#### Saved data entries
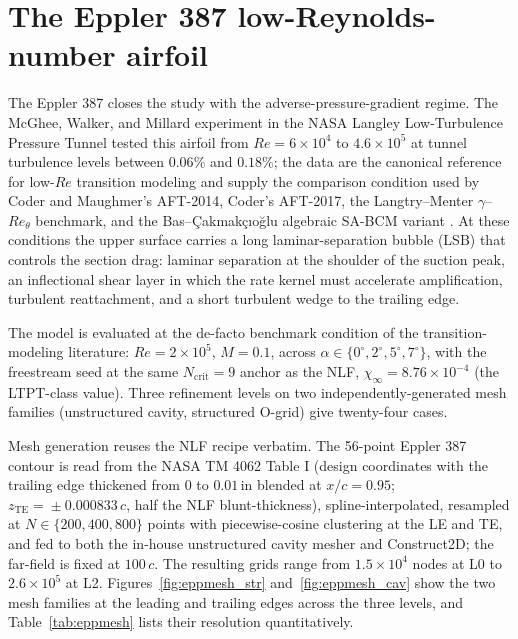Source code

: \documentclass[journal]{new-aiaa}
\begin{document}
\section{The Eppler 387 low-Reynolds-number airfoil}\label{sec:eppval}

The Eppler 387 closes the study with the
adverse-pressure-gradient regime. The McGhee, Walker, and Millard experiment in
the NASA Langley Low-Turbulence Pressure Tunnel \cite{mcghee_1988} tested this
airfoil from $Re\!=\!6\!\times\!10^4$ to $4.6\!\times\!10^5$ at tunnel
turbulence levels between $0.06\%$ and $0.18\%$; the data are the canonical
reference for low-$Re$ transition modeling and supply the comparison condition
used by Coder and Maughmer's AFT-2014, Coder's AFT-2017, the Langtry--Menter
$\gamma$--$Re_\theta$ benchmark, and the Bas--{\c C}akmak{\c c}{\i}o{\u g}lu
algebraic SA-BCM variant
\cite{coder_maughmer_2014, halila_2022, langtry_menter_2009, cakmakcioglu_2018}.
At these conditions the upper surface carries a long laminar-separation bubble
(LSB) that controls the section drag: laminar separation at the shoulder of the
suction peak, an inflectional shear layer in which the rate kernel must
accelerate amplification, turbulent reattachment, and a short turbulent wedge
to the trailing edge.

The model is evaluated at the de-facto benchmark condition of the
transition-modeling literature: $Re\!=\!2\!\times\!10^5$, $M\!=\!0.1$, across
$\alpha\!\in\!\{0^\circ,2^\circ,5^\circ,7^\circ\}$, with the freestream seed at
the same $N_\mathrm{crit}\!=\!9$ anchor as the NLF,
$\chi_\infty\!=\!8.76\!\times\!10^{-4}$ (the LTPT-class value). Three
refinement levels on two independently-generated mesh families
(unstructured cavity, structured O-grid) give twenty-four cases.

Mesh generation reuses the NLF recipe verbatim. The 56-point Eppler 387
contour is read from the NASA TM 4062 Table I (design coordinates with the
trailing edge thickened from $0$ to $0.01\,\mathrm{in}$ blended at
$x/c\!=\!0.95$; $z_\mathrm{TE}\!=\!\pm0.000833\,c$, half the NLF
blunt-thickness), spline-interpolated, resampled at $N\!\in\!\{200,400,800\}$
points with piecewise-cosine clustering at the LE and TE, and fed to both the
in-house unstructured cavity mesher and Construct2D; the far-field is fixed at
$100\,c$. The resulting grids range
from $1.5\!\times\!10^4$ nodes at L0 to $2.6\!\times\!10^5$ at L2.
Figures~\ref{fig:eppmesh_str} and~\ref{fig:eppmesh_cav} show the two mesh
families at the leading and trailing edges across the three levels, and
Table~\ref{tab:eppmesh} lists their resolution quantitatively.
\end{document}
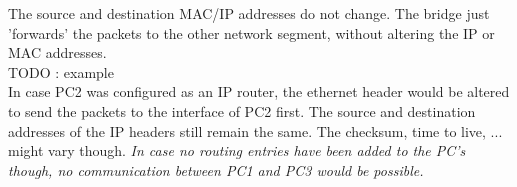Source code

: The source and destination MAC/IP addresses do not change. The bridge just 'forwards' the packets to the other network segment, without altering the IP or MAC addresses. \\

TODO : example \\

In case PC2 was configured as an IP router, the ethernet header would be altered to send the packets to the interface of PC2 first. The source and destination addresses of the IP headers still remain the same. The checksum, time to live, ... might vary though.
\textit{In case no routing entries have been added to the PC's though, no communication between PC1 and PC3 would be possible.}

#### YOUR GOAL
Copy every line of the data exactly as written, excluding the pictures.

#### RESPONSE BOX
Source code

: \documentclass[journal]{new-aiaa}
\begin{document}
\section{The Eppler 387 low-Reynolds-number airfoil}\label{sec:eppval}

The Eppler 387 closes the study with the
adverse-pressure-gradient regime. The McGhee, Walker, and Millard experiment in
the NASA Langley Low-Turbulence Pressure Tunnel \cite{mcghee_1988} tested this
airfoil from $Re\!=\!6\!\times\!10^4$ to $4.6\!\times\!10^5$ at tunnel
turbulence levels between $0.06\%$ and $0.18\%$; the data are the canonical
reference for low-$Re$ transition modeling and supply the comparison condition
used by Coder and Maughmer's AFT-2014, Coder's AFT-2017, the Langtry--Menter
$\gamma$--$Re_\theta$ benchmark, and the Bas--{\c C}akmak{\c c}{\i}o{\u g}lu
algebraic SA-BCM variant
\cite{coder_maughmer_2014, halila_2022, langtry_menter_2009, cakmakcioglu_2018}.
At these conditions the upper surface carries a long laminar-separation bubble
(LSB) that controls the section drag: laminar separation at the shoulder of the
suction peak, an inflectional shear layer in which the rate kernel must
accelerate amplification, turbulent reattachment, and a short turbulent wedge
to the trailing edge.

The model is evaluated at the de-facto benchmark condition of the
transition-modeling literature: $Re\!=\!2\!\times\!10^5$, $M\!=\!0.1$, across
$\alpha\!\in\!\{0^\circ,2^\circ,5^\circ,7^\circ\}$, with the freestream seed at
the same $N_\mathrm{crit}\!=\!9$ anchor as the NLF,
$\chi_\infty\!=\!8.76\!\times\!10^{-4}$ (the LTPT-class value). Three
refinement levels on two independently-generated mesh families
(unstructured cavity, structured O-grid) give twenty-four cases.

Mesh generation reuses the NLF recipe verbatim. The 56-point Eppler 387
contour is read from the NASA TM 4062 Table I (design coordinates with the
trailing edge thickened from $0$ to $0.01\,\mathrm{in}$ blended at
$x/c\!=\!0.95$; $z_\mathrm{TE}\!=\!\pm0.000833\,c$, half the NLF
blunt-thickness), spline-interpolated, resampled at $N\!\in\!\{200,400,800\}$
points with piecewise-cosine clustering at the LE and TE, and fed to both the
in-house unstructured cavity mesher and Construct2D; the far-field is fixed at
$100\,c$. The resulting grids range
from $1.5\!\times\!10^4$ nodes at L0 to $2.6\!\times\!10^5$ at L2.
Figures~\ref{fig:eppmesh_str} and~\ref{fig:eppmesh_cav} show the two mesh
families at the leading and trailing edges across the three levels, and
Table~\ref{tab:eppmesh} lists their resolution quantitatively.
\end{document}
Source code

: The source and destination MAC/IP addresses do not change. The bridge just 'forwards' the packets to the other network segment, without altering the IP or MAC addresses. \\

TODO : example \\

In case PC2 was configured as an IP router, the ethernet header would be altered to send the packets to the interface of PC2 first. The source and destination addresses of the IP headers still remain the same. The checksum, time to live, ... might vary though.
\textit{In case no routing entries have been added to the PC's though, no communication between PC1 and PC3 would be possible.}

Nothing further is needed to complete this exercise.